_Task goal_: Please filter the entries and return only the lines that include "within".
::: Input data
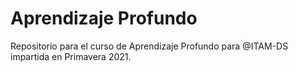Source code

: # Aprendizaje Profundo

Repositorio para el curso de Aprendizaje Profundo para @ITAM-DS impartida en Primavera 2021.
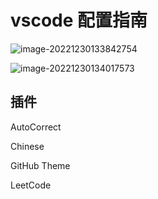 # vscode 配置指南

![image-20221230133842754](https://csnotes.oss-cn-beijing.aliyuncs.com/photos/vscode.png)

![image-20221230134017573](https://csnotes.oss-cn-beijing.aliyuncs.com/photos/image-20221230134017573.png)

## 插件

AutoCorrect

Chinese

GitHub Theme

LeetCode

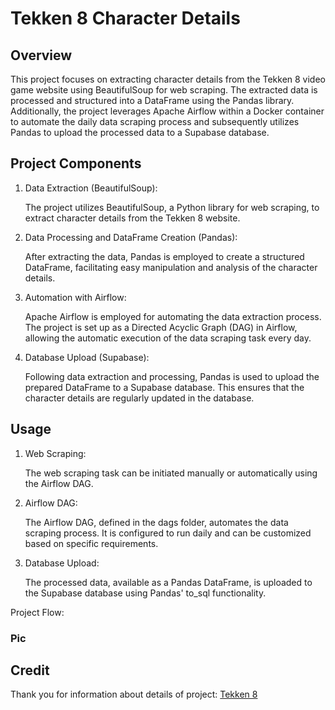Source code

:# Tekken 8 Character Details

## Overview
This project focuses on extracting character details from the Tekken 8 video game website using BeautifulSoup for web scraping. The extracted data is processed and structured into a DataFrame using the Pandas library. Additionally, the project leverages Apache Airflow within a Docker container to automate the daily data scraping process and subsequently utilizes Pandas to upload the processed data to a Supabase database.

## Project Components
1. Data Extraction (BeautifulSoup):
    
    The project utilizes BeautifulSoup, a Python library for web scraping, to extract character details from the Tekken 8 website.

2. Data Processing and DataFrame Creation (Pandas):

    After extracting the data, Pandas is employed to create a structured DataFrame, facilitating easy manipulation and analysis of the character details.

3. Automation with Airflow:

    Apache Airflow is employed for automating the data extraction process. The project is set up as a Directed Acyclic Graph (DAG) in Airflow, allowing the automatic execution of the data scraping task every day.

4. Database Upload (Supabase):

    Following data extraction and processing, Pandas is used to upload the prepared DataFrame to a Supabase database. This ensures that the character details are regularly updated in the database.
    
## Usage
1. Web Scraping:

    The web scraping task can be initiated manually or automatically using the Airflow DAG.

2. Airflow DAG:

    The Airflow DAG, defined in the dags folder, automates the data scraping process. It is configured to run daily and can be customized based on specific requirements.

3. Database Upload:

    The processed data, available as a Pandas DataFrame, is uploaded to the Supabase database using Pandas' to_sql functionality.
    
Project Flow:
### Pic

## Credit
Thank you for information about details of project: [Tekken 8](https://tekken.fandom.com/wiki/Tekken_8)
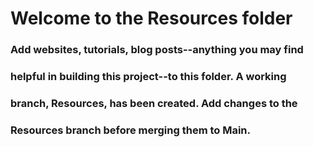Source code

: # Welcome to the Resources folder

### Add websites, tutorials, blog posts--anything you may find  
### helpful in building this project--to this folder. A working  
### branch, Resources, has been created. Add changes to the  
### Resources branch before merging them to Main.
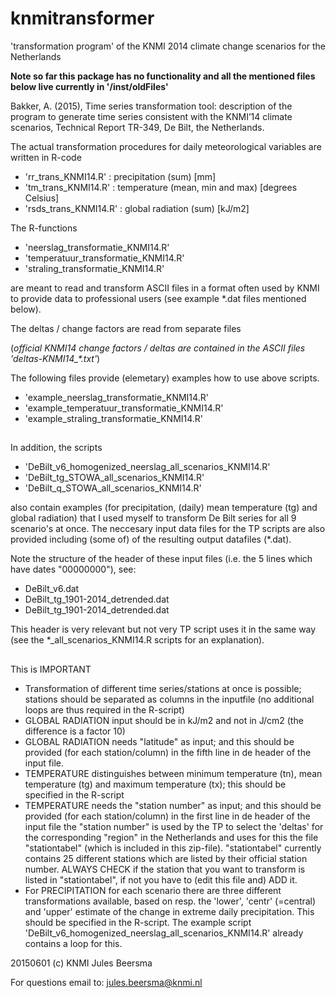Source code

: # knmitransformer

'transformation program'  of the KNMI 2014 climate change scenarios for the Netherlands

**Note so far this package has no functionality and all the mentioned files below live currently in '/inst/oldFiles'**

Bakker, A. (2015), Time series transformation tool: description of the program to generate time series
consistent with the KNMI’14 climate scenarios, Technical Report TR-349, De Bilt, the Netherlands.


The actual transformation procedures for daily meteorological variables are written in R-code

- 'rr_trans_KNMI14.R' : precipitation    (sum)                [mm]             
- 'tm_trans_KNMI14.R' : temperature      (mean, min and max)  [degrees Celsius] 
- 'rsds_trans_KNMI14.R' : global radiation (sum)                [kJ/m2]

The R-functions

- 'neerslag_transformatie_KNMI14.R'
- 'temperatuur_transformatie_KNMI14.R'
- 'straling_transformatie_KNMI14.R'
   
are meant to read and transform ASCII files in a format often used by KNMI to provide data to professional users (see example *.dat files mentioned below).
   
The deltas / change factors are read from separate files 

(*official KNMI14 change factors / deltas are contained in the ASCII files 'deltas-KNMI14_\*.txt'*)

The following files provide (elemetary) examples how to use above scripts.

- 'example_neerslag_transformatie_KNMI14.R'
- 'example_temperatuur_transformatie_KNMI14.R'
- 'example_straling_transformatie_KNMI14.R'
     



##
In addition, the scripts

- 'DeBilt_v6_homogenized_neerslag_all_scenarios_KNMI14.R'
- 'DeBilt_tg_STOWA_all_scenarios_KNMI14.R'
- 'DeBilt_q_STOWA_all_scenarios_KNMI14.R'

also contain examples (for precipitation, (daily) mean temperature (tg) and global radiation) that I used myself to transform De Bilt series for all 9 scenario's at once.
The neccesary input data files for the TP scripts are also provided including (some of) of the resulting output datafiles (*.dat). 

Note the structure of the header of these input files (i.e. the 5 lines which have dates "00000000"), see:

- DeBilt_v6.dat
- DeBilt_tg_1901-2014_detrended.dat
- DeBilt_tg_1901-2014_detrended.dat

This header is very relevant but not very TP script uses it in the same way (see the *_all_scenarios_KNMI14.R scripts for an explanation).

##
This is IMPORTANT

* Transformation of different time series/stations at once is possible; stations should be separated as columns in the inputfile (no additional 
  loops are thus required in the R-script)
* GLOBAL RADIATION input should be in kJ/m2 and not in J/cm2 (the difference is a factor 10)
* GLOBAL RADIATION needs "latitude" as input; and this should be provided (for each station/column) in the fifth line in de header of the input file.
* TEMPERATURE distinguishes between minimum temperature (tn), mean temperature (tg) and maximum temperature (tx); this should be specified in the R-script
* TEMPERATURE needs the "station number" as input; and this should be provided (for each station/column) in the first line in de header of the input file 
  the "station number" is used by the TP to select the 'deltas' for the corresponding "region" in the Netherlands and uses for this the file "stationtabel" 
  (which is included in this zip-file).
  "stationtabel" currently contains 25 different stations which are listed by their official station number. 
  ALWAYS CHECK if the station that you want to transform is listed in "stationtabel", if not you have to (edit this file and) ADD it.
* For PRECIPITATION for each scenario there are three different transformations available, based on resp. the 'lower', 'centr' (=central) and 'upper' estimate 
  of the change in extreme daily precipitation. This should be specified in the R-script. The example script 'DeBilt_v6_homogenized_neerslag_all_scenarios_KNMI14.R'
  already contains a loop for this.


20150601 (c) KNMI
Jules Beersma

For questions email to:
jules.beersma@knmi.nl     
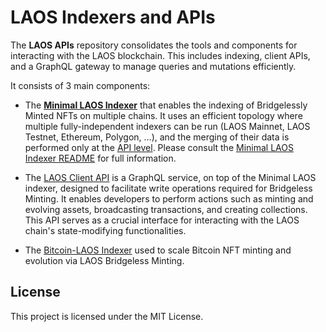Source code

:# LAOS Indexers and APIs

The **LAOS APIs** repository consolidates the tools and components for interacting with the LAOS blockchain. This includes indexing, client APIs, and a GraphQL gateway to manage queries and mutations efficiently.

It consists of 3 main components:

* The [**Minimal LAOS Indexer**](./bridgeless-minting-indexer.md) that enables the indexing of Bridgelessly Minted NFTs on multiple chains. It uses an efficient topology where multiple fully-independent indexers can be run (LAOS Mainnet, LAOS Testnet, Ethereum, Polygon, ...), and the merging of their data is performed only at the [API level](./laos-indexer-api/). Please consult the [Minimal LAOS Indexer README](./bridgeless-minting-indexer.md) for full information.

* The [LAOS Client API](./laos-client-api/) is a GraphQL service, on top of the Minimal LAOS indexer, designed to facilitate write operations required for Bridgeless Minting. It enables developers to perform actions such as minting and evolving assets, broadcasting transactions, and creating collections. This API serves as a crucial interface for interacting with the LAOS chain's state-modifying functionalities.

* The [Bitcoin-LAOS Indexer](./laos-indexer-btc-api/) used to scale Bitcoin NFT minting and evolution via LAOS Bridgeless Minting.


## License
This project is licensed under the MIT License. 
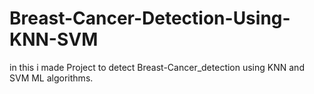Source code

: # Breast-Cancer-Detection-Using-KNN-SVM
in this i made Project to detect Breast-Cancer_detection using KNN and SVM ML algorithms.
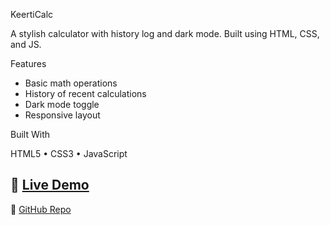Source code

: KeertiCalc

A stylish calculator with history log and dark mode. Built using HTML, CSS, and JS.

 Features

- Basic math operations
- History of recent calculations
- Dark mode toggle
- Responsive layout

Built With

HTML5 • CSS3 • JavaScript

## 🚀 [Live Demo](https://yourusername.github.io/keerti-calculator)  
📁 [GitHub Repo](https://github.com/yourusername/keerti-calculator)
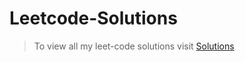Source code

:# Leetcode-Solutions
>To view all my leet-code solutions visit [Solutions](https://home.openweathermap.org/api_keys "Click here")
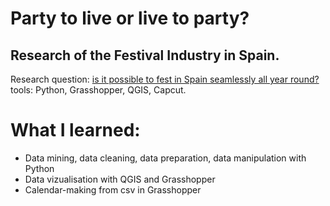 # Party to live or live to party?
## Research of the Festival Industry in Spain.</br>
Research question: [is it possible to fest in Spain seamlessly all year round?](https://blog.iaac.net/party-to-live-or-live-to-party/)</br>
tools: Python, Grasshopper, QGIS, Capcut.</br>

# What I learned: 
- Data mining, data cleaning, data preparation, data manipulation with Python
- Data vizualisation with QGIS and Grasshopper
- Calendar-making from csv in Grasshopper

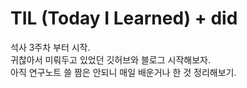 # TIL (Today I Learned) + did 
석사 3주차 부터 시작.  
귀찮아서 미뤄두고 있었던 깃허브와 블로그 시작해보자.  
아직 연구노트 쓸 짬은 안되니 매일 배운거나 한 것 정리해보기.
::::::
::: Input data
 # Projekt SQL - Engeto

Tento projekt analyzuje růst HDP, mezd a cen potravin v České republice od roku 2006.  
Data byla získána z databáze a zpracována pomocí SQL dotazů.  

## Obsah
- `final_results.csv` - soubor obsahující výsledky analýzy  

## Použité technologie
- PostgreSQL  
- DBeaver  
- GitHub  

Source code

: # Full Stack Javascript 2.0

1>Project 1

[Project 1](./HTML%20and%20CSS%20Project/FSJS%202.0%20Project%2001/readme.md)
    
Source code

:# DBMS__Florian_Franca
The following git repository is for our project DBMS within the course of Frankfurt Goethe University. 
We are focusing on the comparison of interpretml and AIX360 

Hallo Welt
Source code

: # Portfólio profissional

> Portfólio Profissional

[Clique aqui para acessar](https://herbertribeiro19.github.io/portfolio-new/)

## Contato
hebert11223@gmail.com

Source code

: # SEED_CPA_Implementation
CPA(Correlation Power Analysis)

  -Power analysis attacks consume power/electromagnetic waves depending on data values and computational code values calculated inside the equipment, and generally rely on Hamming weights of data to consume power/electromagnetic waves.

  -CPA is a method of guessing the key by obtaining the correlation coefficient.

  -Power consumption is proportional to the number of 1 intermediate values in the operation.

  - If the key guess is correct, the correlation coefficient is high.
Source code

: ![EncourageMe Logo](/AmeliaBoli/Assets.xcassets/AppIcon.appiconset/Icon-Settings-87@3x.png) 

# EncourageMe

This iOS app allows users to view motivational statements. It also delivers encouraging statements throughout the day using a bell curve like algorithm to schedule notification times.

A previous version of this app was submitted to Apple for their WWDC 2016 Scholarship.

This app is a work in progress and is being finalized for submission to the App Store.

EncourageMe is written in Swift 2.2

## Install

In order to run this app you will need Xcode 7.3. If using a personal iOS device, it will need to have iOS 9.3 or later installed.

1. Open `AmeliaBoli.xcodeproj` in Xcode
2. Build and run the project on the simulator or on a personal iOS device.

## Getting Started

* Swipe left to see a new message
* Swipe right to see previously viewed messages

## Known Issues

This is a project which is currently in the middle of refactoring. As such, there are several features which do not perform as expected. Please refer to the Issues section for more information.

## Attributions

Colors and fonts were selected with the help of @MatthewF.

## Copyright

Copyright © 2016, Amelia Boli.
::::::
::: Input data
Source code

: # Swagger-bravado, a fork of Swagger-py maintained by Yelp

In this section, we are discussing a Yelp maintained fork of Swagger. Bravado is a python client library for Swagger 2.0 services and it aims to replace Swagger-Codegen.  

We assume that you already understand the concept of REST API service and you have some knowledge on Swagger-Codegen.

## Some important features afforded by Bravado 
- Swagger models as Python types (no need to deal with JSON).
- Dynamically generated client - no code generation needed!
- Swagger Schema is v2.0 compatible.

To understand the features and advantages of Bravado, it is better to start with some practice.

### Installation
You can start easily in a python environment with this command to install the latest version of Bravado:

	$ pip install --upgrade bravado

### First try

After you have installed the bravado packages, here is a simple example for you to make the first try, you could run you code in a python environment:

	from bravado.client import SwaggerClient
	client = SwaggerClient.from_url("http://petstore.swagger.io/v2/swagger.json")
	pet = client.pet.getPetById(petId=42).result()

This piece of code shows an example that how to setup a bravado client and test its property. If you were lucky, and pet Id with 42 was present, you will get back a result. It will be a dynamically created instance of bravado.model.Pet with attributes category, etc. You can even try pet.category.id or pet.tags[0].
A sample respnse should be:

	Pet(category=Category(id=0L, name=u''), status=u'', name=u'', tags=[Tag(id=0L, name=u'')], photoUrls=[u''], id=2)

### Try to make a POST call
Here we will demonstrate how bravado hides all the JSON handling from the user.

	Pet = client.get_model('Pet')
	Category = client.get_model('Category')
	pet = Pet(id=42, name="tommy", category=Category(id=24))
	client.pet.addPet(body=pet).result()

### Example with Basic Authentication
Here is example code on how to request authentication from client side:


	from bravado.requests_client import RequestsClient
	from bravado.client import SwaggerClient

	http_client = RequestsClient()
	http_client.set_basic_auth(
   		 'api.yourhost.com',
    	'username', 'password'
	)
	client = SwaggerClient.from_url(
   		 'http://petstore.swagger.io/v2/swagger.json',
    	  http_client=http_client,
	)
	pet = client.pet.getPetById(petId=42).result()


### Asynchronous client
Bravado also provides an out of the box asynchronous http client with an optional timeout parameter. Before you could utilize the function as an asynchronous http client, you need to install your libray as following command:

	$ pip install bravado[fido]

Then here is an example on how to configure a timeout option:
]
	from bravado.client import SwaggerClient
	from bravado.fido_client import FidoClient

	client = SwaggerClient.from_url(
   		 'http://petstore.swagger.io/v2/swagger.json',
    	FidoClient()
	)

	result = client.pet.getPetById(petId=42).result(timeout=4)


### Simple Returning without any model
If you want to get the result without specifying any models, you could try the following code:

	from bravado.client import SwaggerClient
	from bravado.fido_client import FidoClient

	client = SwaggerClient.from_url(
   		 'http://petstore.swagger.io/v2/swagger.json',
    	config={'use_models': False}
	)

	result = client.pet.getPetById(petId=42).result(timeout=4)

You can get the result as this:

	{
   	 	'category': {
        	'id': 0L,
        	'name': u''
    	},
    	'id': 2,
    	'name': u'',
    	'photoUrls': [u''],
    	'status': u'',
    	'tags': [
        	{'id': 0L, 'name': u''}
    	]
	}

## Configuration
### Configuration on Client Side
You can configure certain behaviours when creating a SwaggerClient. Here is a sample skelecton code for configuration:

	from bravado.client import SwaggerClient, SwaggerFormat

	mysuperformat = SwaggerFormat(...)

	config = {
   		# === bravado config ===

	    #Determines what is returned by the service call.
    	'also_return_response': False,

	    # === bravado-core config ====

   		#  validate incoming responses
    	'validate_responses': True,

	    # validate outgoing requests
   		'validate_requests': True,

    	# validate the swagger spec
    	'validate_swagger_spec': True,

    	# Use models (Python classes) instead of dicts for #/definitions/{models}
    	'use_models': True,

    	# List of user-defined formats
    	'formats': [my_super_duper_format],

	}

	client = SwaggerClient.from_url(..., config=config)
::::::
_Answer to the problem_:
This project focuses on extracting character details from the Tekken 8 video game website using BeautifulSoup for web scraping. The extracted data is processed and structured into a DataFrame using the Pandas library. Additionally, the project leverages Apache Airflow within a Docker container to automate the daily data scraping process and subsequently utilizes Pandas to upload the processed data to a Supabase database.
The following git repository is for our project DBMS within the course of Frankfurt Goethe University. 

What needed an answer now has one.